# Cross Entropy Derivatives

**(Run this cell to define useful Latex macros)**
\\[
\newcommand{\card}[1]{\left\lvert#1\right\rvert}
\newcommand{\condbar}[0]{\,\big|\,}
\newcommand{\eprob}[1]{\widehat{\text{Pr}}\left[#1\right]}
\newcommand{\norm}[1]{\left\lvert\left\lvert#1\right\rvert\right\rvert}
\newcommand{\prob}[1]{\text{Pr}\left[#1\right]}
\newcommand{\pprob}[2]{\text{Pr}_{#1}\left[#2\right]}
\newcommand{\set}[1]{\left\{#1\right\}}
\newcommand{\fpartial}[2]{\frac{\partial #1}{\partial #2}}
\\]

To be able to do Gradient Descent, we need to calculate the partial derivatives of the cross entropy error function.
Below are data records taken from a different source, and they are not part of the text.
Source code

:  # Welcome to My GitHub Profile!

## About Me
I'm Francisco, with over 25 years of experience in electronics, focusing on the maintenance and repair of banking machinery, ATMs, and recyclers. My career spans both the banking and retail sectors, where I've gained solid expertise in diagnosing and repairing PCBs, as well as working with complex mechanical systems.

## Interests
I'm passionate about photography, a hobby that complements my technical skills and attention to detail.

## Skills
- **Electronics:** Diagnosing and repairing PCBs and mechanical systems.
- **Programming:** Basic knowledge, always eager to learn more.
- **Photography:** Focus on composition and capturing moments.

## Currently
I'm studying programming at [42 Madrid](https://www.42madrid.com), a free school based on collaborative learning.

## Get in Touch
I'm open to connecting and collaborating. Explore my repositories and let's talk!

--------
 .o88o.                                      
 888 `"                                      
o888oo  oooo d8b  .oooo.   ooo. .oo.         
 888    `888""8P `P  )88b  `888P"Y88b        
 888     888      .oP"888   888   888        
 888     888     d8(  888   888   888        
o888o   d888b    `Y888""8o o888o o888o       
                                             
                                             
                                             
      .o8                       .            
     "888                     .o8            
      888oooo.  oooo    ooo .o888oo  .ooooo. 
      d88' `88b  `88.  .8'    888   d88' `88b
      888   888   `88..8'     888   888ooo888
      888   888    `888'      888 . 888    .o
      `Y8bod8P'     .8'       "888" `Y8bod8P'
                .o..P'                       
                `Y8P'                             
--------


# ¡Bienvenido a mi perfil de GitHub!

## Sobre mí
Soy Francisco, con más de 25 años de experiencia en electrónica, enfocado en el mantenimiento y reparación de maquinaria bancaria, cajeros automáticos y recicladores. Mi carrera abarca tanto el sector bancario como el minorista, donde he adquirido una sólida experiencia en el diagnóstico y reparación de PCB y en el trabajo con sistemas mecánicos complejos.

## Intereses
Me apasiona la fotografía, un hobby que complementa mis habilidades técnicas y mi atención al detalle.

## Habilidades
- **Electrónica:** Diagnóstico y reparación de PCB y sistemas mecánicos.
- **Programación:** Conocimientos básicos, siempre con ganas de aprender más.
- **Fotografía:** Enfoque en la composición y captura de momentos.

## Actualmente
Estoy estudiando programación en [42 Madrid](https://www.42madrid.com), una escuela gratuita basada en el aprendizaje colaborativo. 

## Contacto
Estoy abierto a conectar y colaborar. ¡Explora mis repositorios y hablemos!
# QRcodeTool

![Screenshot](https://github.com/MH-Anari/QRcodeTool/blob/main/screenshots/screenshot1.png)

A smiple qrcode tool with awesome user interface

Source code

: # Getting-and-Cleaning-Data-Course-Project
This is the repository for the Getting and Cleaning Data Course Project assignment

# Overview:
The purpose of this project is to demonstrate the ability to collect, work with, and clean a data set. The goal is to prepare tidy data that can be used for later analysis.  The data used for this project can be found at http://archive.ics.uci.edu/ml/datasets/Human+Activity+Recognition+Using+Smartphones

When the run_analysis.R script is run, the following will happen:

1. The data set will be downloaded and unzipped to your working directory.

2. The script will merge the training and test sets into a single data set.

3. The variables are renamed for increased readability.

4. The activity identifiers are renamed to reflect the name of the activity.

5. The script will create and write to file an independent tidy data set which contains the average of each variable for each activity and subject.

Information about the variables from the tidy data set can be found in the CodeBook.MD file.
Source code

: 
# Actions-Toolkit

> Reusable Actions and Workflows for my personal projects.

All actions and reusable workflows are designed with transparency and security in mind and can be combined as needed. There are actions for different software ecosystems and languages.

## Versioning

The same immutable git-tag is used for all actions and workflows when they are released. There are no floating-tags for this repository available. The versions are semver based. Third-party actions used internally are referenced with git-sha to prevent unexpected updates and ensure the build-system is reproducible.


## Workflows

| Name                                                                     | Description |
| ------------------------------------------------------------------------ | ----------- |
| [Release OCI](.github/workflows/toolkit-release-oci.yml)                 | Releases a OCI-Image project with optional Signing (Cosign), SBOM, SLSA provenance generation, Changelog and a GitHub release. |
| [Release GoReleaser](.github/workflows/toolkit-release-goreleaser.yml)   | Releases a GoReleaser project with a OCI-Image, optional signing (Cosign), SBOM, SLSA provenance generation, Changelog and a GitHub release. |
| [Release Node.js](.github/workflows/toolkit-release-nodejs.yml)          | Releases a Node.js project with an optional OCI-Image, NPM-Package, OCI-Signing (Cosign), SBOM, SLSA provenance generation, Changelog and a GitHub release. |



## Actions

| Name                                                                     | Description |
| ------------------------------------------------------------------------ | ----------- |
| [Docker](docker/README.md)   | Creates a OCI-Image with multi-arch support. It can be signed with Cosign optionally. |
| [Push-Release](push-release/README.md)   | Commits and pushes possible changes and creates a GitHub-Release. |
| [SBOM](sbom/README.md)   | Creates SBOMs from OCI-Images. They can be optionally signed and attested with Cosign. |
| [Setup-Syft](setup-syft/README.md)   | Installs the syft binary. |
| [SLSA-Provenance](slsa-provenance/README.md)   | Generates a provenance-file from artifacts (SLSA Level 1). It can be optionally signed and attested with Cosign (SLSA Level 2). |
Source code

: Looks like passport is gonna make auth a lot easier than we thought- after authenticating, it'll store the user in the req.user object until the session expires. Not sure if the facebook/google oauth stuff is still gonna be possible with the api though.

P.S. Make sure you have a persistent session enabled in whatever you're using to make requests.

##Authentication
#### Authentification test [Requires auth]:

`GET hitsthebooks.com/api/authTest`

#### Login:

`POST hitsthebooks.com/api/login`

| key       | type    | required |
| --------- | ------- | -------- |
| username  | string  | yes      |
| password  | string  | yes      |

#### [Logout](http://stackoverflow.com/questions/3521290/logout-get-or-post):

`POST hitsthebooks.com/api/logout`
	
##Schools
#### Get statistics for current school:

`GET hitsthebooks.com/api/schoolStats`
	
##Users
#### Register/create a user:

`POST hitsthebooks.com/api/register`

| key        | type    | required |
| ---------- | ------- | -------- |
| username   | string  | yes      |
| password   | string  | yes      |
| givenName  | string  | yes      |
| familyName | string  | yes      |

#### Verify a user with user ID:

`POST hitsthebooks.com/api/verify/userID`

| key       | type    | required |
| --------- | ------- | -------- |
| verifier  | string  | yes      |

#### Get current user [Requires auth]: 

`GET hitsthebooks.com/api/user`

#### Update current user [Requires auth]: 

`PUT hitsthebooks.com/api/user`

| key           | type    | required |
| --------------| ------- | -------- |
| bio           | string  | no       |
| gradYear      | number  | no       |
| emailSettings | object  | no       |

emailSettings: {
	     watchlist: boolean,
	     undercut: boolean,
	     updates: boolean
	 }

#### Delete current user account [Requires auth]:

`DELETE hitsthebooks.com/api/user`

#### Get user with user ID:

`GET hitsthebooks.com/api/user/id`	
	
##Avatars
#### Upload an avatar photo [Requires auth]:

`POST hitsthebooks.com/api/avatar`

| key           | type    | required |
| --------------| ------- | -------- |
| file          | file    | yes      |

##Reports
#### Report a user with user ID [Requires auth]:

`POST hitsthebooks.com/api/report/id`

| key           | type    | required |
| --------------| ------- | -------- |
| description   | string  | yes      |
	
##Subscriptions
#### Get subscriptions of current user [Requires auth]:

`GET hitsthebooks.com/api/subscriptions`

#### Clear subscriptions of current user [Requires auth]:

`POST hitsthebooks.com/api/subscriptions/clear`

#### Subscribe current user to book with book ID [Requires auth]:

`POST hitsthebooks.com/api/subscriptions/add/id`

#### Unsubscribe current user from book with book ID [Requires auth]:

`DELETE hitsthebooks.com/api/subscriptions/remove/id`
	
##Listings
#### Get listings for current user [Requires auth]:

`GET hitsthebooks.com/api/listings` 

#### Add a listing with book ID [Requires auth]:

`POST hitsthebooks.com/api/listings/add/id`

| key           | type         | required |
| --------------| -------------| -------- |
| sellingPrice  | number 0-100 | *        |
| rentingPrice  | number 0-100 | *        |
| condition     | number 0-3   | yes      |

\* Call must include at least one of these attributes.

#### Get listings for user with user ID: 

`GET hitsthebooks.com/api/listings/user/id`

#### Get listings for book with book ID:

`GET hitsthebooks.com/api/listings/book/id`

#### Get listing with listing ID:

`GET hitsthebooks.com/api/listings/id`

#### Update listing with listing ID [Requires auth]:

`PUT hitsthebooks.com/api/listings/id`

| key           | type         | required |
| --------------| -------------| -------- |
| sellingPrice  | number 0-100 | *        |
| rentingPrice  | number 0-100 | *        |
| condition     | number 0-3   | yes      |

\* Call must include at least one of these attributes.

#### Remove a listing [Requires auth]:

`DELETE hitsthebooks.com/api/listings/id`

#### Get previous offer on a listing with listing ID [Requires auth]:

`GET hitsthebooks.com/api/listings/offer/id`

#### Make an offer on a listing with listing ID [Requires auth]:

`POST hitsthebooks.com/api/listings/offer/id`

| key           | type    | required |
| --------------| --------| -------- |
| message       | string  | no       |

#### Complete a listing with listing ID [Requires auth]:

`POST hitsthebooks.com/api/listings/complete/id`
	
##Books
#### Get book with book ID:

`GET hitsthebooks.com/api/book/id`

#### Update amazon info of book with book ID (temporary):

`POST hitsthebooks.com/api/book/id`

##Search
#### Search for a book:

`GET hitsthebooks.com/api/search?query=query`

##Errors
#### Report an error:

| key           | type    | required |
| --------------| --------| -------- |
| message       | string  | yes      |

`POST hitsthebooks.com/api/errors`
For the rest of this notebook, I will be using the notation $y^i$ as the label of the $i$th training example. This is the same as spam or not spam. It is encoded using a zero or a one.

$x^i$ as the vector of features for example $i$. $x_j^i = 0$ if the $j$th feature is absent, $x_j^i = 1$ if the feature is present.

Basically, I want to not use symbols that are specific to the spam classification problem, because Logistic Regression is a technique that can be applied to any similar problem.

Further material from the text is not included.